La Sierra Léone avait par exemple supprimé les frais d’inscription pour deux années scolaires après l’épidémie d’Ebola. Les mesures économiques ne peuvent cependant être efficaces qu’accompagnées d’un effort conséquent de communication et de sensibilisation. Nous devons donc travailler avec les communautés et les organisations de la société civile pour rappeler l’importance du retour des filles à l’école et lutter contre les préjugés qui voudraient que leur éducation soit moins cruciale que celle des garçons.   Si le COVID-19 nous a appris une chose, c’est que la société civile et les initiatives citoyennes ont un énorme potentiel d’impact. 

Notre initiative SHINE TO LEAD / Jiggen Jang Tekki travaille pour l’amélioration des conditions d’études des jeunes filles dans les milieux défavorisés, le développement du leadership féminin… Des masques, du gel hydroalcoolique ainsi que des kits alimentaires ont été distribués aux familles défavorisées dès le début de la pandémie. Une série de Talks réunissant des experts porte le plaidoyer pour la cause. Nous avons aussi très tôt compris la nécessité d’initier les jeunes filles au numérique. C’est ainsi qu’elles ont suivi des séances d’initiation au codage et ont toutes été équipées de smartphones et dotées de pass internet ainsi que d’un catalogue pour accéder à du contenu pédagogique en ligne. De telles initiatives peuvent atténuer la vulnérabilité des familles face à la pandémie et ses conséquences socio-économiques, et permettre aux jeunes filles de pleinement bénéficier des initiatives numériques pour la continuité pédagogique.   
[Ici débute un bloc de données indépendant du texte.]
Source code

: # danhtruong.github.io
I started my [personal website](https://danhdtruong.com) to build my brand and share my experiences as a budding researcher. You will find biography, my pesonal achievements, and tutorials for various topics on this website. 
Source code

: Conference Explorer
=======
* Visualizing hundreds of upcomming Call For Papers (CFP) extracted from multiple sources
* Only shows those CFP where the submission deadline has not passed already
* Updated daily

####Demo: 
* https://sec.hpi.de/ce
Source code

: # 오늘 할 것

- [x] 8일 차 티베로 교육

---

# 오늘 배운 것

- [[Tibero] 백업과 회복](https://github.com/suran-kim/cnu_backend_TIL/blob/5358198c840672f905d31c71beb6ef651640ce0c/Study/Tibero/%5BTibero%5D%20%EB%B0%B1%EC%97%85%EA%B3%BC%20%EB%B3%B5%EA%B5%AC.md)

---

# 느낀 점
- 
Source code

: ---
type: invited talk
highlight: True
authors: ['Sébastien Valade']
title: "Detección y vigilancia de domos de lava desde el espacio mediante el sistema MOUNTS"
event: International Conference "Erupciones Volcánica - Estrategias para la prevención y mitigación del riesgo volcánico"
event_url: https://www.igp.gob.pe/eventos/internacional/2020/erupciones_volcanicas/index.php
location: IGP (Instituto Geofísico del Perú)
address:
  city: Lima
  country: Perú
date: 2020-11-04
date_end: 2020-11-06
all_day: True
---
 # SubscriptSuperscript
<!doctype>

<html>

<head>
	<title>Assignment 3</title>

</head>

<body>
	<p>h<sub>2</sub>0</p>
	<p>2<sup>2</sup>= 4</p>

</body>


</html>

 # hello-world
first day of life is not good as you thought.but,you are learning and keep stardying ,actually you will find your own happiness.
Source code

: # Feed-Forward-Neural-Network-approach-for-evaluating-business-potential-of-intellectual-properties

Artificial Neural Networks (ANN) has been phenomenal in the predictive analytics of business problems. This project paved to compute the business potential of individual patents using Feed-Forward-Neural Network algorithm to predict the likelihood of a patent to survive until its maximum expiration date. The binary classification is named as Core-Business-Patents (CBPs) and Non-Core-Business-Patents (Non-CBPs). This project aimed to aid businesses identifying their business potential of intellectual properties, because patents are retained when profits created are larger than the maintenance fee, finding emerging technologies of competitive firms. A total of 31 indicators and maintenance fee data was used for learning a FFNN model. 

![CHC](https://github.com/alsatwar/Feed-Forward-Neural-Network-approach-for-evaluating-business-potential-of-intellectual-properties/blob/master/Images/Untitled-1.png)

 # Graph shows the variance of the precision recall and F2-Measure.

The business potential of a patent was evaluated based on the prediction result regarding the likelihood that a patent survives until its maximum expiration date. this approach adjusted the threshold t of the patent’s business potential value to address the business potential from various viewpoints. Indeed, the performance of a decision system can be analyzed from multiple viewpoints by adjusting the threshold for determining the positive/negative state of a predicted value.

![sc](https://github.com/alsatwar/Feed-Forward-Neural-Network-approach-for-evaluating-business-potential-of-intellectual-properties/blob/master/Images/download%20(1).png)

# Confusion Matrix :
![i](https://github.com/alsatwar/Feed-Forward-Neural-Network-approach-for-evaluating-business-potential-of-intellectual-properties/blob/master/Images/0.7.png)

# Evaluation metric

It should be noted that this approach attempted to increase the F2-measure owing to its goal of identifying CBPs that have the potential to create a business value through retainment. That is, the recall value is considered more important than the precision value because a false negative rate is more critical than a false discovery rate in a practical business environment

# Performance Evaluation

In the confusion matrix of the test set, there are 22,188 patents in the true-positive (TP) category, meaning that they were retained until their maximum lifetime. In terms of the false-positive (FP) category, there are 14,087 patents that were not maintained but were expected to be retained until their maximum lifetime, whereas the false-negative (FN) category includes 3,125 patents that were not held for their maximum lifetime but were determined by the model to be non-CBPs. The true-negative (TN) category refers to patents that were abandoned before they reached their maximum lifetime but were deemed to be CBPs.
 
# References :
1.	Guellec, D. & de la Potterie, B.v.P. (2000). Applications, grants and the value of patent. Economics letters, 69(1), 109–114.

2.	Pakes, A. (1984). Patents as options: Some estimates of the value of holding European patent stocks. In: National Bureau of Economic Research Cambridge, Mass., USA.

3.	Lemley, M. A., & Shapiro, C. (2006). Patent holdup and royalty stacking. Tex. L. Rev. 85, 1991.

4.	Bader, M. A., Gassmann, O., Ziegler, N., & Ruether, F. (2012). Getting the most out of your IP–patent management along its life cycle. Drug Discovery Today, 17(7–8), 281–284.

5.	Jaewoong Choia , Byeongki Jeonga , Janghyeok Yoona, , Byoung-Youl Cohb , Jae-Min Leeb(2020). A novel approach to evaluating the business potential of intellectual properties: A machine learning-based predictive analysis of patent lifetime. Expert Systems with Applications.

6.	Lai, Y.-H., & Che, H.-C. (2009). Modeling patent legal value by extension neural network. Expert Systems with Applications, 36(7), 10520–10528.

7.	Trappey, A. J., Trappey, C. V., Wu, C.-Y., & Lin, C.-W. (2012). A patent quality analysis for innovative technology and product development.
S’il est vrai que la pandémie du COVID-19 nous montre tout le potentiel des outils numériques pour l’éducation, elle révèle également les profondes inégalités d’accès aux technologies et à internet. Le déploiement des outils numériques ne sera pleinement effectif que s’il est accompagné d’un réel développement des infrastructures pour une meilleure couverture internet. L’éducation à distance nécessite en outre plus d’assistance pour les enseignants et parents très souvent atteints d’illectronisme et une communication prenant en compte les réalités socio-culturelles, dont certaines, comme la surcharge de tâches domestiques, limitent l’accès des filles à l’éducation. La mise en place d’une plateforme dédiée à l’assistance et la formation à l’enseignement en ligne pourrait considérablement améliorer la qualité de l’encadrement des élèves.   
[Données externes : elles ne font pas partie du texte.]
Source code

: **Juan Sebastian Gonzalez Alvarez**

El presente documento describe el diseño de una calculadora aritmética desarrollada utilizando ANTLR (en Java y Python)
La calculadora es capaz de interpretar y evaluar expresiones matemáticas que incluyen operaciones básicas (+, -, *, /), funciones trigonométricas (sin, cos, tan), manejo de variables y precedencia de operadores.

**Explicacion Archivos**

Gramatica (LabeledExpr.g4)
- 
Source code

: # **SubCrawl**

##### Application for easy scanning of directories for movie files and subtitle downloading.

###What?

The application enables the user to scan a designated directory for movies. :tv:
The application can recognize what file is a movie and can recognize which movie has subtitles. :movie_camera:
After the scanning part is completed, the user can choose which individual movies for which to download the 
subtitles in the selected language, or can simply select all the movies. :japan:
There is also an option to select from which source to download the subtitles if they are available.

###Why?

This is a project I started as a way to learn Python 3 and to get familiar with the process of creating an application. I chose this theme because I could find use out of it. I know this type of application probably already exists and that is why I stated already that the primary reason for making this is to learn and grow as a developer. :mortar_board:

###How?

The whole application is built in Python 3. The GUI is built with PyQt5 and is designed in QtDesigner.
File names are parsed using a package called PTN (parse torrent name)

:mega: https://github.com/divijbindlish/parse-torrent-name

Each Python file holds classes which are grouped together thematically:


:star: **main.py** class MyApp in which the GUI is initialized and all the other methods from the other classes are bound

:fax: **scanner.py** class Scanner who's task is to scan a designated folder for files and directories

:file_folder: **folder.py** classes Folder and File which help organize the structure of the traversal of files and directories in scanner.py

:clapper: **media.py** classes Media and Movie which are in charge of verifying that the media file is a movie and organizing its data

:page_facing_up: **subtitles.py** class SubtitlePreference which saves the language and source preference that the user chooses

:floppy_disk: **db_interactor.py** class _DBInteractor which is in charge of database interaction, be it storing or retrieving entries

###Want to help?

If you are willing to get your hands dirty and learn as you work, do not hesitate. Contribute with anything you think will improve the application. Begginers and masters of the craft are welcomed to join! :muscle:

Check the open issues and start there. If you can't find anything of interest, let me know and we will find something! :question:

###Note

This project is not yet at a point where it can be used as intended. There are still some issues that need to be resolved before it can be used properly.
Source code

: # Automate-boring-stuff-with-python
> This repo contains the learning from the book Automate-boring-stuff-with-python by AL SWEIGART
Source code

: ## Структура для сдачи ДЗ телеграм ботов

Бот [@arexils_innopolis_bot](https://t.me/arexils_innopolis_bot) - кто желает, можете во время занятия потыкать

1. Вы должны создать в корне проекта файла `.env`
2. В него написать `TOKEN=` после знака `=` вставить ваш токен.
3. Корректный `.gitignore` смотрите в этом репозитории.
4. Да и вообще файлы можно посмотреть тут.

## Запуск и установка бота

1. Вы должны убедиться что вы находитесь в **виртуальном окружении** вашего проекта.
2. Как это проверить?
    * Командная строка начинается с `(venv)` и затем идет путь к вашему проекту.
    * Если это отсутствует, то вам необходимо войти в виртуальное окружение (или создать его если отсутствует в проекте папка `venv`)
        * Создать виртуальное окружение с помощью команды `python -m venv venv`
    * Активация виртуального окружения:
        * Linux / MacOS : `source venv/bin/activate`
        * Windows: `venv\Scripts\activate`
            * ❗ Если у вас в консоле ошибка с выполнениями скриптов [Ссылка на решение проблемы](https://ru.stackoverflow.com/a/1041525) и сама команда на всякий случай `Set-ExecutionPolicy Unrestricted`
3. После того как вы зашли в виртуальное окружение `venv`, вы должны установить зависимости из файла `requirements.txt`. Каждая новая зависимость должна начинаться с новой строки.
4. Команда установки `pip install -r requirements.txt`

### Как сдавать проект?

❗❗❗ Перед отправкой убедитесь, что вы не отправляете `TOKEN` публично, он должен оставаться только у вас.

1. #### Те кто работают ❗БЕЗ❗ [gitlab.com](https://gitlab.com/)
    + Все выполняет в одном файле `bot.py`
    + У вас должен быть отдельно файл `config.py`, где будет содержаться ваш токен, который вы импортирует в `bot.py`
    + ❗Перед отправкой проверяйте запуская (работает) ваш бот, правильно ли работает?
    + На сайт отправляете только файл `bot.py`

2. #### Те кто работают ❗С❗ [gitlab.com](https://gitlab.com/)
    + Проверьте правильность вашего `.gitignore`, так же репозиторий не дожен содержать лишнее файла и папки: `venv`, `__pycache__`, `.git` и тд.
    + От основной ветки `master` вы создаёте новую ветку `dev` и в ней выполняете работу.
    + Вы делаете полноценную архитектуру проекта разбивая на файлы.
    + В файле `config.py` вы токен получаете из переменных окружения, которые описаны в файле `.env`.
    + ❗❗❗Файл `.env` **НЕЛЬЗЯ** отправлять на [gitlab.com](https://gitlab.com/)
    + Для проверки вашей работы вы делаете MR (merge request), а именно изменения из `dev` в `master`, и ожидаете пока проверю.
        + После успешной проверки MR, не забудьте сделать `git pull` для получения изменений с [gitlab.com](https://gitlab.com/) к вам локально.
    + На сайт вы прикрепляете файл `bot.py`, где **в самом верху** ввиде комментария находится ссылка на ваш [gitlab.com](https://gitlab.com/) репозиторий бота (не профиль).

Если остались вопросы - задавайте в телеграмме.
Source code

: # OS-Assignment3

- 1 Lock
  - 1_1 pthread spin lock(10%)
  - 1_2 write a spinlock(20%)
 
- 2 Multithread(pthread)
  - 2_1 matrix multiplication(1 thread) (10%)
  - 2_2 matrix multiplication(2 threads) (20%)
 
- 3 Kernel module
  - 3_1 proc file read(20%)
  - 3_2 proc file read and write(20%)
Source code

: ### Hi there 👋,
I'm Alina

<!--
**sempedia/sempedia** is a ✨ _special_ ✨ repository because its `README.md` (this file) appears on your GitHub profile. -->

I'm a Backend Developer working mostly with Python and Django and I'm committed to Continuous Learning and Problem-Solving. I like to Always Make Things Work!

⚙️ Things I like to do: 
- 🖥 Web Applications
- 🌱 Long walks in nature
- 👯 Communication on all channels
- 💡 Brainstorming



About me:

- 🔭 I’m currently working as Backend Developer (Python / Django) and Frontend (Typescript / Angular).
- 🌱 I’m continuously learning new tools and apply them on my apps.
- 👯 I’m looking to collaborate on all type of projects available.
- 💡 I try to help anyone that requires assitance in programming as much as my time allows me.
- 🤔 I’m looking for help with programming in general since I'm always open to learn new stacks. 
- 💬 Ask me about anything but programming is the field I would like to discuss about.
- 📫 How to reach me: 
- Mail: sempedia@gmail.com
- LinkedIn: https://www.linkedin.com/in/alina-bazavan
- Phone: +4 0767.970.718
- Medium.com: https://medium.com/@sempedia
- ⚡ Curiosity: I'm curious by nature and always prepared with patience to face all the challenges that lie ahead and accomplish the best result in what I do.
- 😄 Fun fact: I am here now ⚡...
La pandémie du COVID-19 ne laissera aucun pays indemne. Il nous faudra fournir un effort de reconstruction et de réinvention de nos institutions fragilisées et de nos modes de fonctionnement remis en cause. Les crises sont des défis pour les sociétés, mais également des moments féconds d’où peuvent jaillir des idées et des transformations de fonds qui auraient pris plus de temps à se réaliser sans le choc. Nous sommes donc face à une occasion historique d’améliorer notre système éducatif et de mettre fin aux injustices socio-économiques et culturelles qui continuent de maintenir les jeunes filles hors des chemins de l’école et de la réussite. Ce n’est qu’avec une école inclusive et performante que nous pouvons espérer une jeunesse bien formée et capable de porter le développement du Sénégal. Nous invitons toutes les forces vives de la nation à rejoindre l’effort afin que l’école sénégalaise sorte de cette pandémie meilleure et grandie.